WHAT IS NEEDED: Use the entries below and reproduce exactly the lines from the one containing "from matplotlib.colors import" down to the one containing "from sklearn.decomposition import PCA", both of them included.

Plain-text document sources
◇ ◇ ◇ ◇ ◇
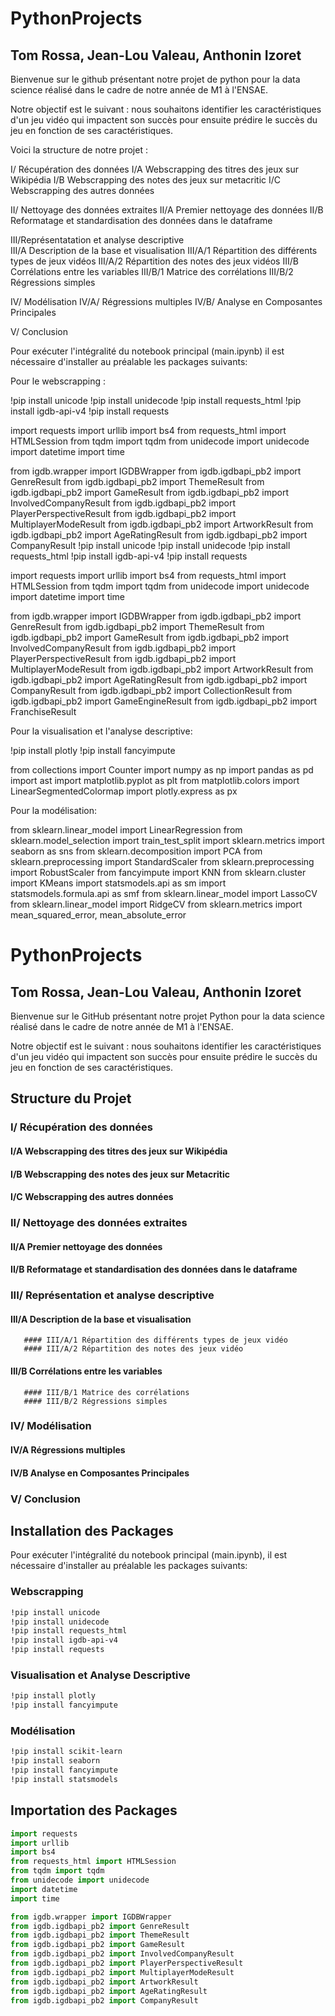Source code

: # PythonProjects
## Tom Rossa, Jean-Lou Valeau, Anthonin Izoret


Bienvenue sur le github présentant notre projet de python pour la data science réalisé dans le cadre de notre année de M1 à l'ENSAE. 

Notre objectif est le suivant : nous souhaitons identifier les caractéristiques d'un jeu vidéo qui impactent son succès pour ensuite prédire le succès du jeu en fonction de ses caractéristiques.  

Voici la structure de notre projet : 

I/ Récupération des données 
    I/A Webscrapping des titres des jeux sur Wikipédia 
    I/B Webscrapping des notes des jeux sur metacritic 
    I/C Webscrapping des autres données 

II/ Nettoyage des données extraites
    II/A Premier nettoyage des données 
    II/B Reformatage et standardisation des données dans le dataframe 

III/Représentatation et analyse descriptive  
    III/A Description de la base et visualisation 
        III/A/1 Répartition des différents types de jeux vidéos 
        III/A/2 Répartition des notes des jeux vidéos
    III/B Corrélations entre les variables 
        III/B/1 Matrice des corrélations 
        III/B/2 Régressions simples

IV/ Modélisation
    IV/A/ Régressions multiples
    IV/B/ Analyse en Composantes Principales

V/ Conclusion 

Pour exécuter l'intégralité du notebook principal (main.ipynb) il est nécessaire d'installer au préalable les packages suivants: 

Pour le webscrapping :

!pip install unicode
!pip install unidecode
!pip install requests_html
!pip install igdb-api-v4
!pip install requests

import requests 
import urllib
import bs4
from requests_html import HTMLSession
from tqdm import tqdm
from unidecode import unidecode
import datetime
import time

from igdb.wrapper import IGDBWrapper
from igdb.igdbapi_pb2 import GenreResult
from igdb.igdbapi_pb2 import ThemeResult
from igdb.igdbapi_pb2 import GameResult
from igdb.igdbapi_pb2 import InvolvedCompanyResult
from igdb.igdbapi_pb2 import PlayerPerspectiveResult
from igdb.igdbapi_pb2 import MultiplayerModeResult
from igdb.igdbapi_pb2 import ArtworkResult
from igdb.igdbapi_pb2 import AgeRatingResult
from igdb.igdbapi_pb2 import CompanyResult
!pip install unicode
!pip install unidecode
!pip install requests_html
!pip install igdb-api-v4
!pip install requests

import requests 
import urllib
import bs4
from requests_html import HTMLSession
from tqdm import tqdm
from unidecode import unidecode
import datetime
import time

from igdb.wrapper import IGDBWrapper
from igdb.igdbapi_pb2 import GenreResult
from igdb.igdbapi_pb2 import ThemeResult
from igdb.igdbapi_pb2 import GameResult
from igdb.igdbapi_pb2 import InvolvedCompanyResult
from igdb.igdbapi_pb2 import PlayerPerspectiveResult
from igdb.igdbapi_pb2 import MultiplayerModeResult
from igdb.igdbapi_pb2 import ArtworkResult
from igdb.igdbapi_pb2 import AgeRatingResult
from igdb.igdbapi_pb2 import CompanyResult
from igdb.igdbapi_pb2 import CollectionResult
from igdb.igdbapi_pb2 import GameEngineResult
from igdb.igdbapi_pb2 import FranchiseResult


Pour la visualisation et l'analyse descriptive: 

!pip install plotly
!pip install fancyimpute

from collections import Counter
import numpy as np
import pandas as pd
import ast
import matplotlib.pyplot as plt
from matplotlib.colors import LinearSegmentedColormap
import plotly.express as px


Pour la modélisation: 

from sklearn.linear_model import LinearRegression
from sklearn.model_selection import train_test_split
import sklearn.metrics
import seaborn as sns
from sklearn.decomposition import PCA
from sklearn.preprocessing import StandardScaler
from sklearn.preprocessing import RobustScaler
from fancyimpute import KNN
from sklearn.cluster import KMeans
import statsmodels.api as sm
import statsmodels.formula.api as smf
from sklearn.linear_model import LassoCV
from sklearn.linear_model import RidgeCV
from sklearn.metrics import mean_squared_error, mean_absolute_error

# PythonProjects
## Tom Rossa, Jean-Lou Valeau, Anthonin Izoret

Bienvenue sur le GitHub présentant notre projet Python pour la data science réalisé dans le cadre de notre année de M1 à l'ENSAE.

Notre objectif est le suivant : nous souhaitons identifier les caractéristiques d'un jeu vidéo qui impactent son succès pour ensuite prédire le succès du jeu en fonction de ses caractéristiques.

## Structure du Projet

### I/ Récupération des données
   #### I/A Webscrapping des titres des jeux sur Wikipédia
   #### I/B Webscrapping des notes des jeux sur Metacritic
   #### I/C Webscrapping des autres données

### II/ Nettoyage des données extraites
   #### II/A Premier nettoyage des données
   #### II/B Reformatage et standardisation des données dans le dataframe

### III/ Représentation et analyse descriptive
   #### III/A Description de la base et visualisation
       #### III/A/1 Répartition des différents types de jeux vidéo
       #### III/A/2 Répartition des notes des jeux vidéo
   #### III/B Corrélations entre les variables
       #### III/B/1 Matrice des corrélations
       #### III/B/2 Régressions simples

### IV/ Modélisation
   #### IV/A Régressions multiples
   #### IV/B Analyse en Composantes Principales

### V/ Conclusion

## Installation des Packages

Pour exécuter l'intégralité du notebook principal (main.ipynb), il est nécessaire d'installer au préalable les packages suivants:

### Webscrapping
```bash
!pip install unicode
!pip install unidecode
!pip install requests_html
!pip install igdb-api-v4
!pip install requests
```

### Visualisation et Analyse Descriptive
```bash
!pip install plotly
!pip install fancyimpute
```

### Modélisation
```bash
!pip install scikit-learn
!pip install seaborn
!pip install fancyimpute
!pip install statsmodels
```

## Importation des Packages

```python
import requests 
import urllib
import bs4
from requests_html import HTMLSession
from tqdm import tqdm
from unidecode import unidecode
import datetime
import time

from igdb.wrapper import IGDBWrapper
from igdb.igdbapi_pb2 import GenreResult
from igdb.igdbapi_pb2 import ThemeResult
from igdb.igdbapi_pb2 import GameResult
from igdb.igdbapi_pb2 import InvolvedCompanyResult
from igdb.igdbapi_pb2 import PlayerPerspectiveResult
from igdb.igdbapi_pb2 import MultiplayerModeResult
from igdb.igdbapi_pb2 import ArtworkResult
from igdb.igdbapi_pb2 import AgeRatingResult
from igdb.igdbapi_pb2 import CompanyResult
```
◇ ◇ ◇ ◇ ◇
ANSWER:
from matplotlib.colors import LinearSegmentedColormap
import plotly.express as px


Pour la modélisation: 

from sklearn.linear_model import LinearRegression
from sklearn.model_selection import train_test_split
import sklearn.metrics
import seaborn as sns
from sklearn.decomposition import PCA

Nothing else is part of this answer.